**TASK BRIEF:** The answer must be an exact reprint of the lines from the one with "Please enter positive intergers!" through the final line of the data, with no pictures included.

**TASK MATERIAL:**
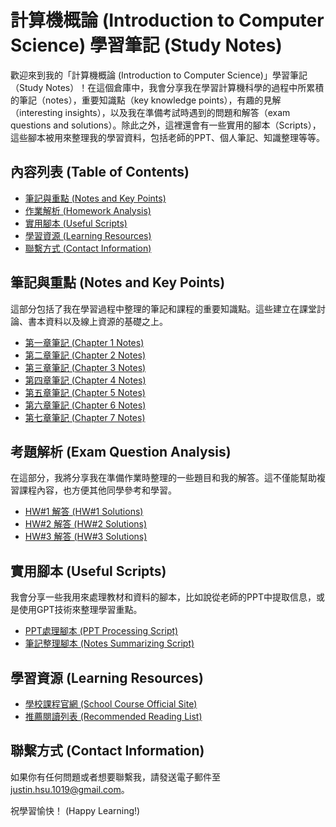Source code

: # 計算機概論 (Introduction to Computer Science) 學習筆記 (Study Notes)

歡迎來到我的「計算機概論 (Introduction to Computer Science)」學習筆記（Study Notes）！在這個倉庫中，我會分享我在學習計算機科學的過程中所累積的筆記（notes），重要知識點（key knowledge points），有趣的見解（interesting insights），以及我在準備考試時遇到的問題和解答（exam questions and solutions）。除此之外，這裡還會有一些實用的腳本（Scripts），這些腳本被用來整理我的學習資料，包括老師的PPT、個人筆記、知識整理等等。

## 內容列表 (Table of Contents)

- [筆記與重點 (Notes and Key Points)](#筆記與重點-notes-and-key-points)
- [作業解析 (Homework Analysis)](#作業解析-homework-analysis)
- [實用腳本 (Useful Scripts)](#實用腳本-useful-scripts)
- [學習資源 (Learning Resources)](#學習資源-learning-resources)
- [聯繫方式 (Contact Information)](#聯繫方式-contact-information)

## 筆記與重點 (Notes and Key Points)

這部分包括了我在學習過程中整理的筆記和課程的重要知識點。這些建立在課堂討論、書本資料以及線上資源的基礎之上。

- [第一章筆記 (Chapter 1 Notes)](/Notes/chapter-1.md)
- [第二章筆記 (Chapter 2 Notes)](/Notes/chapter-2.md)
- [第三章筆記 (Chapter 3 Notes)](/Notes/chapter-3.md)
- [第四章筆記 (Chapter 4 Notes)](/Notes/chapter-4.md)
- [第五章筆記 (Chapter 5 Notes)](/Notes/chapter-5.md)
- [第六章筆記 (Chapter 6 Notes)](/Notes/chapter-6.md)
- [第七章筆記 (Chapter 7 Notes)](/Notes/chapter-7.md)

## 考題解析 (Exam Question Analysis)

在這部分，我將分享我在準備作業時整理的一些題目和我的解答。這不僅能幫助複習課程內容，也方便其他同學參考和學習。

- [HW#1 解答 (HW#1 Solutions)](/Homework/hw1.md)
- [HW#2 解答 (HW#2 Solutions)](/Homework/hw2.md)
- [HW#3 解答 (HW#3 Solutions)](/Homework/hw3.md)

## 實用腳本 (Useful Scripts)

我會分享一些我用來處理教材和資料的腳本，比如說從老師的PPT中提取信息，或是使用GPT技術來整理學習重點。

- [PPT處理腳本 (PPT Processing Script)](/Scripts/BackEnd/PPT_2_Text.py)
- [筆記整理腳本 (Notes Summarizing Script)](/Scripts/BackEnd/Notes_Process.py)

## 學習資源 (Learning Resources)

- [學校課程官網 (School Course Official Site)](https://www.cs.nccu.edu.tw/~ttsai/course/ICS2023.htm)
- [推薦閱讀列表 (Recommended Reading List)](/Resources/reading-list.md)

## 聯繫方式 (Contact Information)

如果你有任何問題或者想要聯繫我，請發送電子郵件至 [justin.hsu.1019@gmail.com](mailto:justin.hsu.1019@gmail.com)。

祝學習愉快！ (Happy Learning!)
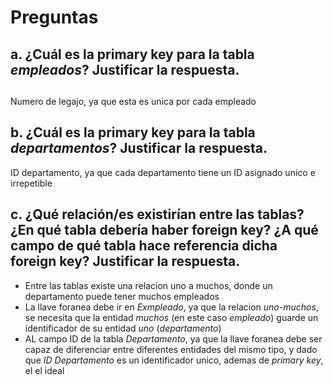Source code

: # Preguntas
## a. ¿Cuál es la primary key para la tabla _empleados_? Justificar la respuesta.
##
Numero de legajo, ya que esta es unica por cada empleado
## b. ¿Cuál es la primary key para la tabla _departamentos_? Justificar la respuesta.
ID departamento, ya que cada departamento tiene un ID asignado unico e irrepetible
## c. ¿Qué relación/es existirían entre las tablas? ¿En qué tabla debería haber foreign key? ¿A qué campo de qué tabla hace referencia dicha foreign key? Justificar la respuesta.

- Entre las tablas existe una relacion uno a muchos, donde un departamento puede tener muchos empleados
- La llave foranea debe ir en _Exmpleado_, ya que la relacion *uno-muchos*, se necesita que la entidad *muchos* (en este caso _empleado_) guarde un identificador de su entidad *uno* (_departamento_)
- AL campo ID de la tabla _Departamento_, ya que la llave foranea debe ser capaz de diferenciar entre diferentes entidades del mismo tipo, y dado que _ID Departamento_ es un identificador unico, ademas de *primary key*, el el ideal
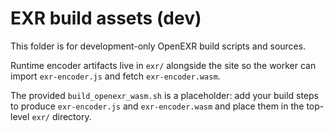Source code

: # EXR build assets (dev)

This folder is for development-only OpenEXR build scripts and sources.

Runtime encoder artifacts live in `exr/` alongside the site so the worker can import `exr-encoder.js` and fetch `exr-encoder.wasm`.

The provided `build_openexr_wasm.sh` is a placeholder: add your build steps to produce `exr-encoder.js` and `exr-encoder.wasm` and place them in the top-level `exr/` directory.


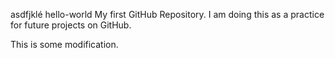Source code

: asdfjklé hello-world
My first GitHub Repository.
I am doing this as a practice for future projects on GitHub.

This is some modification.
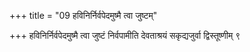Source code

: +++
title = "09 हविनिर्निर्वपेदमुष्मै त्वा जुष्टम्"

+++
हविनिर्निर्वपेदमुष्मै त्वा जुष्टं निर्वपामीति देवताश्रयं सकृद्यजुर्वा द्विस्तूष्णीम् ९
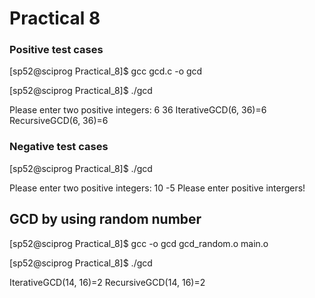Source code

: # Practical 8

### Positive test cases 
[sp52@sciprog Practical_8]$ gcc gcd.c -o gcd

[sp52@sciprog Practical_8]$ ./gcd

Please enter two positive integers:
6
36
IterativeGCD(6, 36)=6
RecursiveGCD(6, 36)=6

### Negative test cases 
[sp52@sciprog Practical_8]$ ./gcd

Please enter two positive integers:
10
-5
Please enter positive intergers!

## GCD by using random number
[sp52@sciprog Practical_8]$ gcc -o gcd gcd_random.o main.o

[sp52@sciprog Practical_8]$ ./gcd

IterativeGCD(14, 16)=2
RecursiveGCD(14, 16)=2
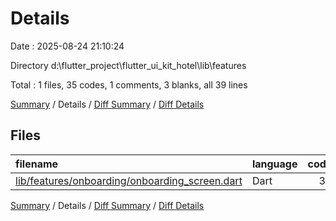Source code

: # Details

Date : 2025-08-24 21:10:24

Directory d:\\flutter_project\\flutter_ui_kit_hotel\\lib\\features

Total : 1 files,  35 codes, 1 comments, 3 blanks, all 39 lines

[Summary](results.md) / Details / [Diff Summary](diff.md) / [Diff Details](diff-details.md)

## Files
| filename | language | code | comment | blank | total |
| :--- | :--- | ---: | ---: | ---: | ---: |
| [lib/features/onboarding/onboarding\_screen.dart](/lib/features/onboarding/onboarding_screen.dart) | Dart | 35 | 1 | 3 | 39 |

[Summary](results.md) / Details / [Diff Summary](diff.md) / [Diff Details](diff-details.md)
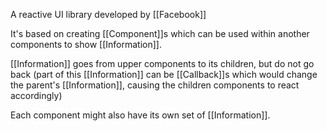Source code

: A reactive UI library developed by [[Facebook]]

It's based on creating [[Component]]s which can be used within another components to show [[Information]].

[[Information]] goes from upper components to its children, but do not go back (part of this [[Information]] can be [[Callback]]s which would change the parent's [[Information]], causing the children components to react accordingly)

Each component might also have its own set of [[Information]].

**RESPONSE AREA:**
Please enter positive intergers!

## GCD by using random number
[sp52@sciprog Practical_8]$ gcc -o gcd gcd_random.o main.o

[sp52@sciprog Practical_8]$ ./gcd

IterativeGCD(14, 16)=2
RecursiveGCD(14, 16)=2
Source code

: # Details

Date : 2025-08-24 21:10:24

Directory d:\\flutter_project\\flutter_ui_kit_hotel\\lib\\features

Total : 1 files,  35 codes, 1 comments, 3 blanks, all 39 lines

[Summary](results.md) / Details / [Diff Summary](diff.md) / [Diff Details](diff-details.md)

## Files
| filename | language | code | comment | blank | total |
| :--- | :--- | ---: | ---: | ---: | ---: |
| [lib/features/onboarding/onboarding\_screen.dart](/lib/features/onboarding/onboarding_screen.dart) | Dart | 35 | 1 | 3 | 39 |

[Summary](results.md) / Details / [Diff Summary](diff.md) / [Diff Details](diff-details.md)
Source code

: A reactive UI library developed by [[Facebook]]

It's based on creating [[Component]]s which can be used within another components to show [[Information]].

[[Information]] goes from upper components to its children, but do not go back (part of this [[Information]] can be [[Callback]]s which would change the parent's [[Information]], causing the children components to react accordingly)

Each component might also have its own set of [[Information]].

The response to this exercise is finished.